(a) (1) At least 90 days before the proposed effective date of a sale or other transfer, a provider subject to § 10–432(b) of this subtitle shall file with the Department a statement of intent to transfer ownership or control.
(2) At least 65 days before the proposed effective date of the sale or other transfer, a provider subject to § 10–432(b) of this subtitle and any proposed new provider shall give written notice of the proposed sale or other transfer, including notice of the place and time of the meeting required by § 10–434(b) of this subtitle, to the subscribers of the affected facility and the Department.

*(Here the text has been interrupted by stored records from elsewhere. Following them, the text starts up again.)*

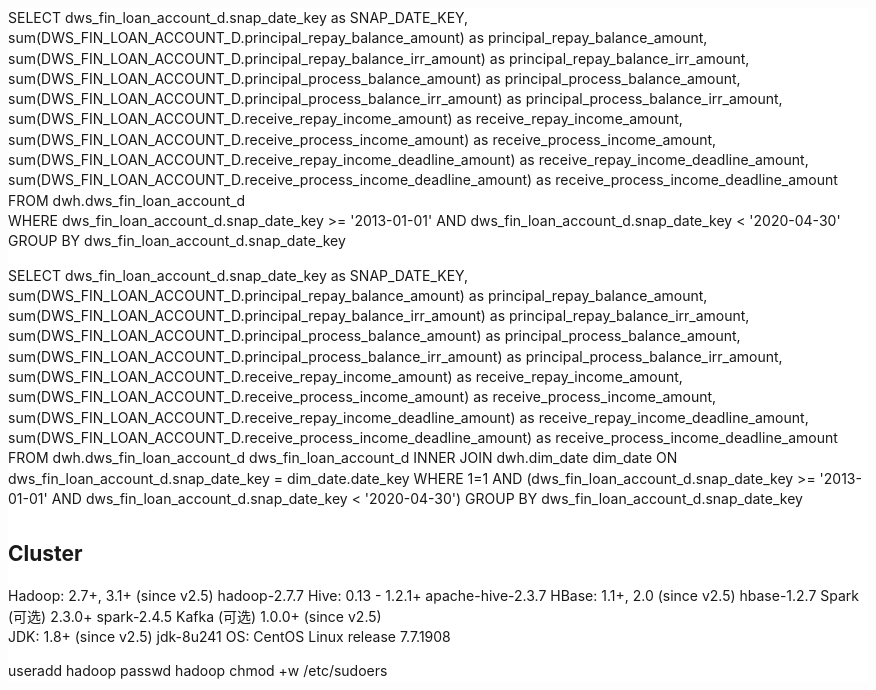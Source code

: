 SELECT dws_fin_loan_account_d.snap_date_key as SNAP_DATE_KEY, 
sum(DWS_FIN_LOAN_ACCOUNT_D.principal_repay_balance_amount) as principal_repay_balance_amount, 
sum(DWS_FIN_LOAN_ACCOUNT_D.principal_repay_balance_irr_amount) as principal_repay_balance_irr_amount, 
sum(DWS_FIN_LOAN_ACCOUNT_D.principal_process_balance_amount) as principal_process_balance_amount,
sum(DWS_FIN_LOAN_ACCOUNT_D.principal_process_balance_irr_amount) as principal_process_balance_irr_amount,
sum(DWS_FIN_LOAN_ACCOUNT_D.receive_repay_income_amount) as receive_repay_income_amount,
sum(DWS_FIN_LOAN_ACCOUNT_D.receive_process_income_amount) as receive_process_income_amount,
sum(DWS_FIN_LOAN_ACCOUNT_D.receive_repay_income_deadline_amount) as receive_repay_income_deadline_amount,
sum(DWS_FIN_LOAN_ACCOUNT_D.receive_process_income_deadline_amount) as receive_process_income_deadline_amount
FROM dwh.dws_fin_loan_account_d  
WHERE dws_fin_loan_account_d.snap_date_key >= '2013-01-01' 
AND dws_fin_loan_account_d.snap_date_key < '2020-04-30' 
GROUP BY dws_fin_loan_account_d.snap_date_key

SELECT dws_fin_loan_account_d.snap_date_key as SNAP_DATE_KEY, 
sum(DWS_FIN_LOAN_ACCOUNT_D.principal_repay_balance_amount) as principal_repay_balance_amount, 
sum(DWS_FIN_LOAN_ACCOUNT_D.principal_repay_balance_irr_amount) as principal_repay_balance_irr_amount, 
sum(DWS_FIN_LOAN_ACCOUNT_D.principal_process_balance_amount) as principal_process_balance_amount,
sum(DWS_FIN_LOAN_ACCOUNT_D.principal_process_balance_irr_amount) as principal_process_balance_irr_amount,
sum(DWS_FIN_LOAN_ACCOUNT_D.receive_repay_income_amount) as receive_repay_income_amount,
sum(DWS_FIN_LOAN_ACCOUNT_D.receive_process_income_amount) as receive_process_income_amount,
sum(DWS_FIN_LOAN_ACCOUNT_D.receive_repay_income_deadline_amount) as receive_repay_income_deadline_amount,
sum(DWS_FIN_LOAN_ACCOUNT_D.receive_process_income_deadline_amount) as receive_process_income_deadline_amount
FROM dwh.dws_fin_loan_account_d dws_fin_loan_account_d 
INNER JOIN dwh.dim_date dim_date ON dws_fin_loan_account_d.snap_date_key = dim_date.date_key 
WHERE 1=1 
AND (dws_fin_loan_account_d.snap_date_key >= '2013-01-01' 
AND dws_fin_loan_account_d.snap_date_key < '2020-04-30')
GROUP BY dws_fin_loan_account_d.snap_date_key

## Cluster

Hadoop: 2.7+, 3.1+ (since v2.5)            hadoop-2.7.7
Hive: 0.13 - 1.2.1+                        apache-hive-2.3.7
HBase: 1.1+, 2.0 (since v2.5)              hbase-1.2.7
Spark (可选) 2.3.0+                         spark-2.4.5
Kafka (可选) 1.0.0+ (since v2.5)            
JDK: 1.8+ (since v2.5)                     jdk-8u241
OS:                                        CentOS Linux release 7.7.1908

useradd hadoop
passwd hadoop
chmod +w /etc/sudoers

(b) (1) The written notice to the Department required under subsection (a)(2) of this section shall include:
(i) the name and address of the existing provider and any proposed new provider and the office of each to which comments may be sent under § 10–434 of this subtitle;
(ii) the name and address of the affected facility;
(iii) the organizational structure and management of the provider and the facility after the proposed sale or other transfer is completed, including:
1. if the provider is to be a corporation or limited liability company, its name, its state of incorporation or formation, and the name of the chief executive officer;
2. if the provider is to be a partnership, the names of the general partners, the state governing its formation, and the name of the primary individual responsible for managing it;
3. if the provider is to be an unincorporated association, the names of the members, the state governing its activities, and the name of the primary individual responsible for managing it;
4. if the provider is to be a trust, the trustee’s name, the names of the owners of beneficial interests in the trust, the state that governs it, and the name of the primary individual responsible for overseeing its activities;
5. if the provider is to be a partnership that has a corporation or limited liability company as one or more of its general partners, the name of each corporation or limited liability company, its state of incorporation or formation, and the name of its chief executive officer; and
6. the name and occupation of each officer, director, trustee, general partner, principal, and each person who will have a 10% or greater equity or beneficial interest in the provider or in a person that owns or controls the provider;
(iv) a copy of the corporate charter, partnership agreement, articles of association, membership agreement, or trust agreement that will govern the legal organization of the provider after the sale or transfer;
(v) a statement of any affiliation with a religious, charitable, or other nonprofit organization after the proposed sale or transfer and the extent, if any, of the affiliate organization’s responsibility for the financial and contractual obligations of the provider;
(vi) the name and address of any business or professional entity in which a person identified in item (iii)6 of this paragraph has a 10% or greater financial interest and that is likely to provide goods, premises, or services with a value of $10,000 or more a year to the facility or provider after the sale or transfer, and a description of the goods, premises, or services;
(vii) the name of the proposed manager or management company that will manage the day–to–day operations of the facility after the sale or other transfer, and a description of the business experience of the manager or company in operating or managing similar facilities;
(viii) a description of any matter in which a person identified in item (iii)6 of this paragraph:
1. has been convicted of a felony or pleaded nolo contendere to a felony charge, if the felony involved fraud, embezzlement, fraudulent conversion, or misappropriation of property;
2. has been held liable or enjoined in a civil action by final judgment, if the civil action involved fraud, embezzlement, fraudulent conversion, or misappropriation as a fiduciary;
3. was subject to an effective injunctive or restrictive order of a court of record in an action that arose out of or related to business activity or health care, including an action that affected a license to operate a facility or service for senior, impaired, or dependent persons; or
4. within the past 10 years, had a state or federal license or permit suspended or revoked because of an action brought by a governmental unit arising out of or relating to business activity or health care, including actions affecting a license to operate a facility or service for senior, impaired, or dependent persons;
(ix) a financial plan provided by the entity that will be the provider after the proposed sale or other transfer is completed in a form reasonably acceptable to the Department that demonstrates the projected effects of the sale or transfer on the financial operations of the provider and the facility, including any obligations of the provider to make payments in connection with the sale or transfer from the financial resources of the provider or the facility; and
(x) a statement by the entity that will be the provider after the proposed sale or transfer is completed that demonstrates that the sale or transfer is not likely to have an unreasonably adverse effect on:
1. the provider’s financial stability; or
2. the provider’s capacity to perform its continuing care agreement obligations to subscribers.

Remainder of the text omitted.